Os Verdes têm vindo sistematicamente aqui, na Assembleia da República, a denunciar a gravidade da

situação que se passa nas escolas portuguesas pelo facto de cada vez mais crianças chegarem às escolas

sem pequeno-almoço tomado, ou seja, em jejum.

Esta denúncia que Os Verdes têm feito na Assembleia da República decorre do crescente número de

relatos que nos chegam, designadamente das escolas em concreto, descrevendo a situação preocupante em

que essas crianças se encontram.

O Sr. Ministro da Educação diz que não há estudos concretos que revelem a dimensão desta realidade.

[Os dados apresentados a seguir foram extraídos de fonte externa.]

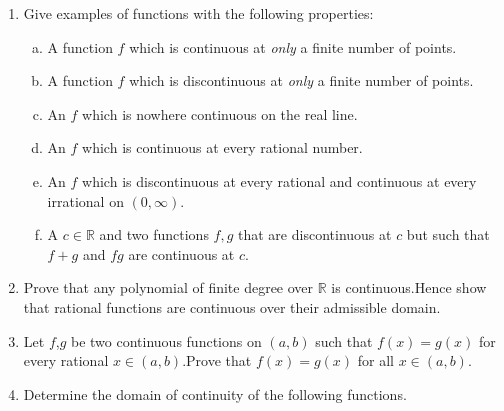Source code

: \documentclass[journal,12pt,onecolumn]{IEEEtran}
\begin{document}
\begin{enumerate}
\begin{enumerate}[(i)]
\begin{multicols}{2}
\end{multicols}
\end{enumerate}


\item Give examples of functions with the following properties:
\setlength\itemsep{2em}
\begin{enumerate}[(a)]

\item A function $f$ which is continuous at \textit{only} a finite number of points.
\item A function $f$ which is discontinuous at \textit{only} a finite number of points.
\item An $f$ which is nowhere continuous on the real line.
\item An $f$ which is continuous at every rational number.
\item An $f$ which is discontinuous at every rational and continuous at every irrational on $(0,\infty)$.
\item A $c \in \mathbb{R}$ and two functions $f, g$ that are discontinuous at $c$ but such that $f+g$ and $fg$ are continuous at $c$.
\end{enumerate}

\item Prove that any polynomial of finite degree over $\mathbb{R}$ is continuous.Hence show that rational functions are continuous over their admissible domain.

\item Let $f$,$g$ be two continuous functions on $(a,b)$ such that $f(x)=g(x)$ for every rational $x\in (a,b)$.Prove that $f(x)=g(x)$ for all $x \in (a,b)$.

\item Determine the domain of continuity of the following functions.

\begin{enumerate}[(i)]
\end{enumerate}
\end{enumerate}
\end{document}
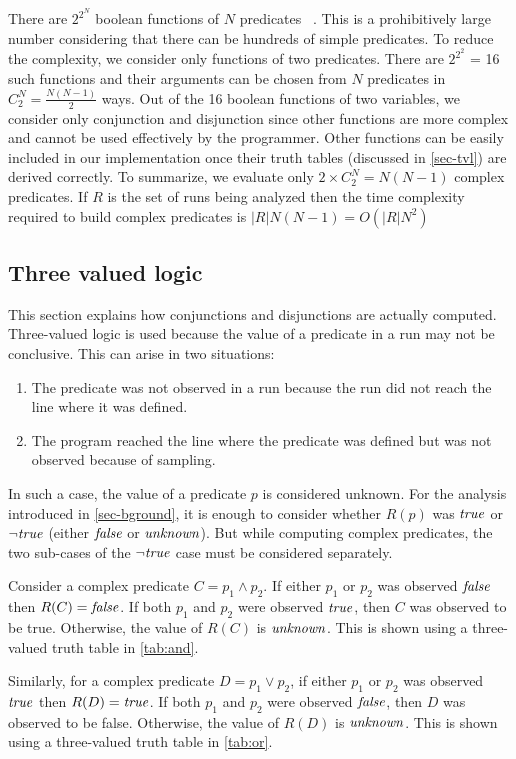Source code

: There are $2^{2^N}$ boolean functions of $N$ predicates ~\cite{MathWorld:BoolFuncs}.  This is a prohibitively large number considering that there can be hundreds of simple predicates.  To reduce the complexity, we consider only functions of two predicates.  There are $2^{2^2}$ = 16 such functions and their arguments can be chosen from $N$ predicates in $C^N_2 = \frac{N(N-1)}{2}$ ways.  Out of the 16 boolean functions of two variables, we consider only conjunction and disjunction since other functions are more complex and cannot be used effectively by the programmer.  Other functions can be easily included in our implementation once their truth tables (discussed in \autoref{sec-tvl}) are derived correctly.  To summarize, we evaluate only $2 \times C^N_2 = N(N-1)$ complex predicates.  If $R$ is the set of runs being analyzed then the time complexity required to build complex predicates is $|R|N(N-1) = O(|R|N^2)$

\subsection{Three valued logic}
\label{sec-tvl}
This section explains how conjunctions and disjunctions are actually computed.  Three-valued logic is used because the value of a predicate in a run may not be conclusive. This can arise in two situations:
\begin{enumerate}
\item The predicate was not observed in a run because the run did not reach the line where it was defined.
\item The program reached the line where the predicate was defined but was not observed because of sampling.
\end{enumerate}

In such a case, the value of a predicate $p$ is considered unknown.  For the analysis introduced in \autoref{sec-bground}, it is enough to consider whether $R(p)$ was $\mathit{true}$ or $\neg \mathit{true}$ (either $\mathit{false}$ or $\mathit{unknown}$).  But while computing complex predicates, the two sub-cases of the $\neg \mathit{true}$ case must be considered separately.

Consider a complex predicate $C = p_1 \wedge p_2$.  If either $p_1$ or $p_2$ was observed $\mathit{false}$ then $R(C) = \mathit{false}$.  If both $p_1$ and $p_2$ were observed $\mathit{true}$, then $C$ was observed to be true.  Otherwise, the value of $R(C)$ is $\mathit{unknown}$.  This is shown using a three-valued truth table in \autoref{tab:and}.

Similarly, for a complex predicate $D = p_1 \vee p_2$, if either $p_1$ or $p_2$ was observed $\mathit{true}$ then $R(D) = \mathit{true}$.  If both $p_1$ and $p_2$ were observed $\mathit{false}$, then $D$ was observed to be false.  Otherwise, the value of $R(D)$ is $\mathit{unknown}$.  This is shown using a three-valued truth table in \autoref{tab:or}.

Mas já tivemos oportunidade de dizer ao Sr. Ministro que há coisas que não precisam de ser estudadas ao

pormenor para que se perceba a dimensão da sua realidade. Por exemplo, se não houvesse números

frequentes sobre o desemprego, todos perceberíamos, a olho nu, que o desemprego está a galopar em

Portugal, porque todos os dias à nossa volta há pessoas a cair no desemprego. É uma realidade

absolutamente evidente. Como absolutamente evidente é o facto de todas as pancadas que o Governo tem

dado ao nível económico e social no País estarem a gerar um empobrecimento tal que leva a que muitas

famílias não tenham já condições de se alimentarem condignamente. Pessoas que há meses conseguiam

alimentar-se neste momento não conseguem nem conseguem alimentar condignamente os seus filhos.

A Assembleia da República tem aqui várias hipóteses: ou enfia a cabeça na areia e finge que nada se

passa, ou vai, pura e simplesmente, em termos discursivos, dizendo «ai, que problema tão grande!» ou, então,

a hipótese que Os Verdes assumem, diz «não, isto não pode ser e temos de criar aqui uma solução!».

A solução que Os Verdes propõem é que se crie um programa de fornecimento de pequeno-almoço nos

apoios alimentares escolares. Ou seja, caberá aos encarregados de educação proceder à inscrição dos seus

educandos para beneficiarem deste pequeno-almoço quando o necessitarem e o entenderem e, quando

entenderem que já não necessitam, desinscrevem os seus educandos deste programa de fornecimento de

pequeno-almoço escolar.

Sr.as

e Srs. Deputados: Professores, pais e outras crianças relatam, com uma legítima dimensão da

gravidade da situação, que há cada vez mais crianças prostradas nas aulas de manhã, que há cada vez mais

crianças com falta de participação e com falta de atenção.

E, Sr.as

e Srs. Deputados, quanto a esta matéria, quem quiser falar de custos vai ter de falar também de

outros custos. Vai ter de falar dos custos para a saúde dessas crianças ou, melhor, do prejuízo para a saúde

destas crianças pelo facto de não tomarem o seu pequeno-almoço e vai ter de falar dos custos para o Estado

do insucesso escolar que esta questão poderá causar a essas crianças. É de tudo isto que poderemos falar.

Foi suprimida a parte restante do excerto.